Beginning at the line that contains "p-1 \leqslant \lg(2^p-1) <", write out every line down to the end of the records, with both ends kept and nothing added.

--- START ---

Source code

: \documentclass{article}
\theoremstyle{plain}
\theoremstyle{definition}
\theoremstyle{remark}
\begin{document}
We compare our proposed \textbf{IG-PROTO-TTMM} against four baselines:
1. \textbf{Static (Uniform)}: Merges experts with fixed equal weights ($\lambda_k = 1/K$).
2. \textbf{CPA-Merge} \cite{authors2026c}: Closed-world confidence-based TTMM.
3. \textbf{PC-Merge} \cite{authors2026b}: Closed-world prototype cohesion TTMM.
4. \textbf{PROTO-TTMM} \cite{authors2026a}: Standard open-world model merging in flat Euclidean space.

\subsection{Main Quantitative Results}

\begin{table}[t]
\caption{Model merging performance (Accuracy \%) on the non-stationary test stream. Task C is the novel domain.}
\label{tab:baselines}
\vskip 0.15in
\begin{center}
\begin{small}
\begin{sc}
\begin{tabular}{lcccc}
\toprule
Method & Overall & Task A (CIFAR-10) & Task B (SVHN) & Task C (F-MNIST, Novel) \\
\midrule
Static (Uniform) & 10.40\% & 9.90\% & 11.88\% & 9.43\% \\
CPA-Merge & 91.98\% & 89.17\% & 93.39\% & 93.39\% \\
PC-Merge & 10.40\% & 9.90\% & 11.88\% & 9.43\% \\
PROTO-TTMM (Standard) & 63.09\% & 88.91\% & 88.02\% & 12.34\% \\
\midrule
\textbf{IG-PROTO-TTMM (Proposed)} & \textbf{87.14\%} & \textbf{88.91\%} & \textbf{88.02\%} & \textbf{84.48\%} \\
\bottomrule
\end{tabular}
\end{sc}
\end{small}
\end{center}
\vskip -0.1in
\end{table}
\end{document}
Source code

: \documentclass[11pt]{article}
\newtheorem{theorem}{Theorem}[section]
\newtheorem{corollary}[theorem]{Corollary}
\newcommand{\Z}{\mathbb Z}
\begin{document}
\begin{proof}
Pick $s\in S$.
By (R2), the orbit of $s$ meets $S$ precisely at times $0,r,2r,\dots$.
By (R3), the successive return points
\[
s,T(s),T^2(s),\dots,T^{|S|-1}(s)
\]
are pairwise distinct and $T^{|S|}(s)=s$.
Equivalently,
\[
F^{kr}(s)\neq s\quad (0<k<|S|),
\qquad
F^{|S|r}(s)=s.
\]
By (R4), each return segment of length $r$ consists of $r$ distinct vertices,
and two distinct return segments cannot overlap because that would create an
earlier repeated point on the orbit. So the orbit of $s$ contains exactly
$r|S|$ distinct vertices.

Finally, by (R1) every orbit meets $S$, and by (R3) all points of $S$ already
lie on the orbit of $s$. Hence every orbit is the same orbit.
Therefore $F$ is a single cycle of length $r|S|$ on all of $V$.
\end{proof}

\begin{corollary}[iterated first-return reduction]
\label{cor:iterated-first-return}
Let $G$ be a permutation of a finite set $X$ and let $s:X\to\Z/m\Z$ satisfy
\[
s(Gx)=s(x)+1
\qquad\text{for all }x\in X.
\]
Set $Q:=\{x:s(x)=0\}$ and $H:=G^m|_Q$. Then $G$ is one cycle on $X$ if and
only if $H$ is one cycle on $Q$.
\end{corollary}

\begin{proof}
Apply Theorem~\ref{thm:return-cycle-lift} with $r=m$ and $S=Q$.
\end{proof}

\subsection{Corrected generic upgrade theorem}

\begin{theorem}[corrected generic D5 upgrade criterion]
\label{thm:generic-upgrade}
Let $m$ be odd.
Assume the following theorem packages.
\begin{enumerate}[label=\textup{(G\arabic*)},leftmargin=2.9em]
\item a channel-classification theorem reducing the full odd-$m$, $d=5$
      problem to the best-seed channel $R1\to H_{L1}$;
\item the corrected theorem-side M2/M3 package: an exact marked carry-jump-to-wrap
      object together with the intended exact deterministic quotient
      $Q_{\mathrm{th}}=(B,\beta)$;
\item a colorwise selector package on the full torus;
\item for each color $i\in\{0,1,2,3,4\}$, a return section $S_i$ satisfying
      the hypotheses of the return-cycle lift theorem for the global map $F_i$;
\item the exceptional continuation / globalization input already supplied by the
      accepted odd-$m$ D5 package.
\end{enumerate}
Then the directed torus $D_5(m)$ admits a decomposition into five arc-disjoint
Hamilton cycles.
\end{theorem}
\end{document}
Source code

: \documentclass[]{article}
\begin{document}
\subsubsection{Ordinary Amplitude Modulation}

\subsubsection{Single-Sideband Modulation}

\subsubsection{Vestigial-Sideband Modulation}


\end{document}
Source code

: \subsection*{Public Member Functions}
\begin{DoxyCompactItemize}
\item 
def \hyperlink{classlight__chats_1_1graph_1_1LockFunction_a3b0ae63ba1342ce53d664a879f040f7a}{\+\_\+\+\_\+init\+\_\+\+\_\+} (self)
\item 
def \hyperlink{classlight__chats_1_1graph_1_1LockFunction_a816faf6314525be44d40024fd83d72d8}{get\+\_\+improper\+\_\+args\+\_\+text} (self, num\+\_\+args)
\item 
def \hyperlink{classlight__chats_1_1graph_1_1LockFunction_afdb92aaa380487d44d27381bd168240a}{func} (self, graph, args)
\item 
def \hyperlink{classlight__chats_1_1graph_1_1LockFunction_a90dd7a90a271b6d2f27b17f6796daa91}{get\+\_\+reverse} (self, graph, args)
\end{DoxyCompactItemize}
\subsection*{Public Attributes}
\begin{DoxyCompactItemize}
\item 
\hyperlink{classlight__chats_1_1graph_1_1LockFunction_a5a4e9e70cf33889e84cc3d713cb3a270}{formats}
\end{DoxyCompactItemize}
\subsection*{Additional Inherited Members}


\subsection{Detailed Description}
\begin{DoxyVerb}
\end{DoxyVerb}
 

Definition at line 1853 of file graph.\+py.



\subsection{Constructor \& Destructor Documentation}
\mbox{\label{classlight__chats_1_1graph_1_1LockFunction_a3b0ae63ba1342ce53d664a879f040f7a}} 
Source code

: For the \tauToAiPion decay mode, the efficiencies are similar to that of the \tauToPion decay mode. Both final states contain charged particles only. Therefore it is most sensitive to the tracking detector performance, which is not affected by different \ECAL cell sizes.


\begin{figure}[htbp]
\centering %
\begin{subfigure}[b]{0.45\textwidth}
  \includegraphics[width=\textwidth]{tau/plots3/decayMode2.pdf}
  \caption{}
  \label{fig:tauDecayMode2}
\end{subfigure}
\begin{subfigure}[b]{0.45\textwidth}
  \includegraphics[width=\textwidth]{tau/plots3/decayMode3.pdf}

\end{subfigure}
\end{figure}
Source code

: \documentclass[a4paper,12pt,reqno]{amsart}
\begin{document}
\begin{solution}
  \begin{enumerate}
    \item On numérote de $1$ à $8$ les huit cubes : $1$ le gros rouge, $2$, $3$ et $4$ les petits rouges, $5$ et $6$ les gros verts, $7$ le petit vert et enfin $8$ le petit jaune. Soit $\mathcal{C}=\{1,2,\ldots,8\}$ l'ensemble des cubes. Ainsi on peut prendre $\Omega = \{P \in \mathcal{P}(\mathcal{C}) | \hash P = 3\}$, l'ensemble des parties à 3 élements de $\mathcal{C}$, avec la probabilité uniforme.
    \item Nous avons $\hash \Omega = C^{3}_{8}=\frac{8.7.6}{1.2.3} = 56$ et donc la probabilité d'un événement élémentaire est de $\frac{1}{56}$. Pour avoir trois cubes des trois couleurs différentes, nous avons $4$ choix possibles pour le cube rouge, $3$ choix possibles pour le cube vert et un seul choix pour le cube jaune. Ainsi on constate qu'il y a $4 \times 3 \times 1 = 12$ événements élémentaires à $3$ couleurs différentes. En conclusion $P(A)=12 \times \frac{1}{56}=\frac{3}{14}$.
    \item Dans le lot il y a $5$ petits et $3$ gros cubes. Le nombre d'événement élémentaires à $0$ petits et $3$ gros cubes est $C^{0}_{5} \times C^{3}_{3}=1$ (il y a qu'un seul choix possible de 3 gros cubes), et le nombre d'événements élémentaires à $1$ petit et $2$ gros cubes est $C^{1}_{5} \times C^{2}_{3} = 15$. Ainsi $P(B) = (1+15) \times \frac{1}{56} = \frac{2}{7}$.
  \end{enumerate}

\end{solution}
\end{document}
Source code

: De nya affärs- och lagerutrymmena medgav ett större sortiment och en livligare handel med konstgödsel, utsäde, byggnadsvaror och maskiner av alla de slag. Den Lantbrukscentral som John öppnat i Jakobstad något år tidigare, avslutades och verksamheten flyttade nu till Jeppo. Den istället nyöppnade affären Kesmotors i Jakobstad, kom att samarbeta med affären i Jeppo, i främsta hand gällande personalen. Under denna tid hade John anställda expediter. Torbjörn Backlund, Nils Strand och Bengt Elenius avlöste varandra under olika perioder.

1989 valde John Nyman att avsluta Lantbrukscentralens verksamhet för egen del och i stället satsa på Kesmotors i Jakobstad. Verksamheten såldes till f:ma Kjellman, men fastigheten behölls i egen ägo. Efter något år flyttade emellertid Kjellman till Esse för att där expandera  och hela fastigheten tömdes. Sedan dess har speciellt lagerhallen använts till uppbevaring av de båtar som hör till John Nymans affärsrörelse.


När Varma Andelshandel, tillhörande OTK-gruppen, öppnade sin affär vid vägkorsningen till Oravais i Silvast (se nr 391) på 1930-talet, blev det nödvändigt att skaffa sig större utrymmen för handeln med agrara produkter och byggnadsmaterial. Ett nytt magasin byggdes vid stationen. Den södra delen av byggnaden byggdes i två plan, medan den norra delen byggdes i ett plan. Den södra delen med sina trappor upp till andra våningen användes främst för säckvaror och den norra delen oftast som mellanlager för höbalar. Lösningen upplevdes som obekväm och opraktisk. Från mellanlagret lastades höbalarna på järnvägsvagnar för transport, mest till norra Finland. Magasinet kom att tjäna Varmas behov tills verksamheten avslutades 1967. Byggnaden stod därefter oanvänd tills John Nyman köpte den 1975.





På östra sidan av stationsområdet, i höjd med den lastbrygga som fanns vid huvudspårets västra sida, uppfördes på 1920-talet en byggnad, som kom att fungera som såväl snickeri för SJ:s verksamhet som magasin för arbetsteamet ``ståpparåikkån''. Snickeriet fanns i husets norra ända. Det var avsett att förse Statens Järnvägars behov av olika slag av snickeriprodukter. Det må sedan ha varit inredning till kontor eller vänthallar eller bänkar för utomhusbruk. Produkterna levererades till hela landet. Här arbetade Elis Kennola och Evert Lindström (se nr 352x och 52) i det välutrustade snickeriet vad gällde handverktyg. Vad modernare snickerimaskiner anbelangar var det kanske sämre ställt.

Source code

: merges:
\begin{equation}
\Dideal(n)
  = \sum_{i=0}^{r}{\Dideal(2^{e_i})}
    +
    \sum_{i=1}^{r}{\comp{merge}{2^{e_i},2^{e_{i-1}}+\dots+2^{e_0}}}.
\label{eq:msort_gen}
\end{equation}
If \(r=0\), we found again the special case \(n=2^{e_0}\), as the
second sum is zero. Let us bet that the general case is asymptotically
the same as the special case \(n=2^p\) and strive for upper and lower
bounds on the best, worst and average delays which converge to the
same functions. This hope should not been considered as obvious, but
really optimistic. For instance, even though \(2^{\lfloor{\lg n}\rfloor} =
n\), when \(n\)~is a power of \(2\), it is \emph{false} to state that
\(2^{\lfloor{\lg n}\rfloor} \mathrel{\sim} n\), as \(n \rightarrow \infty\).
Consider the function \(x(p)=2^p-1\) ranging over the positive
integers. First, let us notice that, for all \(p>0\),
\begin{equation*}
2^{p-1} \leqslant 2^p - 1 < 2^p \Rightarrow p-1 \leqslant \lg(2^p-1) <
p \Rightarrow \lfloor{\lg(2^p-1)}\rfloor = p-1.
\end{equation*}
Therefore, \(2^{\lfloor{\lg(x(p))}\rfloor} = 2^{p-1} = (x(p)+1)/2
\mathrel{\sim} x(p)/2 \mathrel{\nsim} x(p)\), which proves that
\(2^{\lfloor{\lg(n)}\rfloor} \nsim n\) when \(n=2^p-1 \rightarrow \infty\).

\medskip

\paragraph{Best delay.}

--- END ---

### Output
2^{p-1} \leqslant 2^p - 1 < 2^p \Rightarrow p-1 \leqslant \lg(2^p-1) <
p \Rightarrow \lfloor{\lg(2^p-1)}\rfloor = p-1.
\end{equation*}
Therefore, \(2^{\lfloor{\lg(x(p))}\rfloor} = 2^{p-1} = (x(p)+1)/2
\mathrel{\sim} x(p)/2 \mathrel{\nsim} x(p)\), which proves that
\(2^{\lfloor{\lg(n)}\rfloor} \nsim n\) when \(n=2^p-1 \rightarrow \infty\).

\medskip

\paragraph{Best delay.}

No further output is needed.